Redshift interface library
Project description
======================================================= redshift_connector
redshift_connector is the Amazon Web Services (AWS) Redshift connector for
Python. Easy integration with pandas <https://github.com/pandas-dev/pandas>
_ and numpy <https://github.com/numpy/numpy>
_, as well as support for numerous Amazon Redshift specific features help you get the most out of your data
Supported Amazon Redshift features include:
- IAM authentication
- Identity provider (IdP) authentication
- Redshift specific data types
This pure Python connector implements Python Database API Specification 2.0 <https://www.python.org/dev/peps/pep-0249/>
_.
Getting Started
The easiest way to get started with redshift_connector is via pip <https://pip.pypa.io/en/stable/>
_
pip install redshift_connector
Note: redshift_connector requires Python >= 3.5
You can install from source by cloning this repository. Assuming that you have Python and virtualenv
installed, set up your environment and install the required dependencies like this:
.. code-block:: sh
$ git clone https://github.com/aws/amazon-redshift-python-driver.git
$ cd redshift_connector
$ virtualenv venv
$ . venv/bin/activate
$ python -m pip install -r requirements.txt
$ python -m pip install -e .
$ python -m pip install redshift_connector
Basic Example
.. code-block:: python
import redshift_connector
# Connects to Redshift cluster using AWS credentials
conn = redshift_connector.connect(
host='examplecluster.abc123xyz789.us-west-1.redshift.amazonaws.com',
port=5439,
database='dev',
user='awsuser',
password='my_password'
)
cursor: redshift_connector.Cursor = conn.cursor()

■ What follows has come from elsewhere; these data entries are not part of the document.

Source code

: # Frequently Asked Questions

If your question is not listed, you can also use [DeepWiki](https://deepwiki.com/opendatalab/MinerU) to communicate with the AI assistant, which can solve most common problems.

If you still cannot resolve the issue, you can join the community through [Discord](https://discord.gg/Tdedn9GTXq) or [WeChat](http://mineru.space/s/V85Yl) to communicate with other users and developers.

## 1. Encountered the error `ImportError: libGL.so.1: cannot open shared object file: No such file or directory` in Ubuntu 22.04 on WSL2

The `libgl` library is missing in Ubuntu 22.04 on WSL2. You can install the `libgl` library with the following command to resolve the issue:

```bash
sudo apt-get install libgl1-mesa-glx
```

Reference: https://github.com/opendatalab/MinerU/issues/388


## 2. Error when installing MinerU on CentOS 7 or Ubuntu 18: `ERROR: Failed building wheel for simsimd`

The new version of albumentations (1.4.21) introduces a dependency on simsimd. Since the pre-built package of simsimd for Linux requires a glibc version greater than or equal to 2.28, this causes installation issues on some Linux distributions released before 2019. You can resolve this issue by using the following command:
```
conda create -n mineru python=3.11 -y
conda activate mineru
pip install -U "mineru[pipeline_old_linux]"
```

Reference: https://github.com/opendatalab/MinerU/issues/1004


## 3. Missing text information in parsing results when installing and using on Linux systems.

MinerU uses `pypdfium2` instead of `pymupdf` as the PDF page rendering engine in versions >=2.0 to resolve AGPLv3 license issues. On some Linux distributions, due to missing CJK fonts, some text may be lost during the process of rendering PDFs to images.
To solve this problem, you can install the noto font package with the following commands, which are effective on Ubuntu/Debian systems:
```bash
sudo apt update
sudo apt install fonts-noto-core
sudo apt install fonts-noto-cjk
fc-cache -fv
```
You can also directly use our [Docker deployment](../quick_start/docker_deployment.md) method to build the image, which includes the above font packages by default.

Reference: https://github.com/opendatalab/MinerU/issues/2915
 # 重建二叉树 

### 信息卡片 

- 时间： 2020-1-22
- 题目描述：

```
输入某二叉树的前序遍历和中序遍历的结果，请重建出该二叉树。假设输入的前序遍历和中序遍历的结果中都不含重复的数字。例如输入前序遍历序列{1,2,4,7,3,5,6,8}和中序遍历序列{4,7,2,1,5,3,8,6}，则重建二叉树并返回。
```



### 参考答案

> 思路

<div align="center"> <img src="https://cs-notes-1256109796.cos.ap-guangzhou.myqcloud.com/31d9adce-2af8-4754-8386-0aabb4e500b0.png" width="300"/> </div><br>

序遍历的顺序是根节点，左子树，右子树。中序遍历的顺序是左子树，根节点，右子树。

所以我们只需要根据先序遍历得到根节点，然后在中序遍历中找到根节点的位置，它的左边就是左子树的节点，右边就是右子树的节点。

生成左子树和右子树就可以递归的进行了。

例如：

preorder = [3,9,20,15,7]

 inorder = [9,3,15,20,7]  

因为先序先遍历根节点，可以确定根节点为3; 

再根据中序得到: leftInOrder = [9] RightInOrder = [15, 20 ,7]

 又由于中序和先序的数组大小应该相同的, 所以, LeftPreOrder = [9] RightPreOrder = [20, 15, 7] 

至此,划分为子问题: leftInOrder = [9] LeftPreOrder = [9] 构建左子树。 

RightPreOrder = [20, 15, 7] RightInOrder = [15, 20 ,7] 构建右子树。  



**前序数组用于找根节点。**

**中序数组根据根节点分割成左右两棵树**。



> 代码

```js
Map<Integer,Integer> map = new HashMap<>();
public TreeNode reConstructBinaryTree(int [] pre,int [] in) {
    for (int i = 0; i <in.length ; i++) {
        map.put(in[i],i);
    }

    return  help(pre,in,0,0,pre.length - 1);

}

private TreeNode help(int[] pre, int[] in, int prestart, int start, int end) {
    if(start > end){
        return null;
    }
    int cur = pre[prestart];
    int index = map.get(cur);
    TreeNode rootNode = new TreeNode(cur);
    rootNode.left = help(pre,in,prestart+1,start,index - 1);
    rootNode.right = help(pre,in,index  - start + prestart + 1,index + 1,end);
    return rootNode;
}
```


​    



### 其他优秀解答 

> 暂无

cursor.execute("create Temp table book(bookname varchar,author varchar)")
cursor.executemany("insert into book (bookname, author) values (%s, %s)",
[
('One Hundred Years of Solitude', 'Gabriel García Márquez'),
('A Brief History of Time', 'Stephen Hawking')
]
)
cursor.execute("select * from book")
result: tuple = cursor.fetchall()
print(result)
>> (['One Hundred Years of Solitude', 'Gabriel García Márquez'], ['A Brief History of Time', 'Stephen Hawking'])
Integration with pandas
.. code-block:: python
import pandas
cursor.execute("create Temp table book(bookname varchar,author varchar)")
cursor.executemany("insert into book (bookname, author) values (%s, %s)",
[
('One Hundred Years of Solitude', 'Gabriel García Márquez'),
('A Brief History of Time', 'Stephen Hawking')
])
cursor.execute("select * from book")
result: pandas.DataFrame = cursor.fetch_dataframe()
print(result)
>> bookname author
>> 0 One Hundred Years of Solitude Gabriel García Márquez
>> 1 A Brief History of Time Stephen Hawking
Integration with numpy
.. code-block:: python
import numpy
cursor.execute("select * from book")
result: numpy.ndarray = cursor.fetch_numpy_array()
print(result)
>> [['One Hundred Years of Solitude' 'Gabriel García Márquez']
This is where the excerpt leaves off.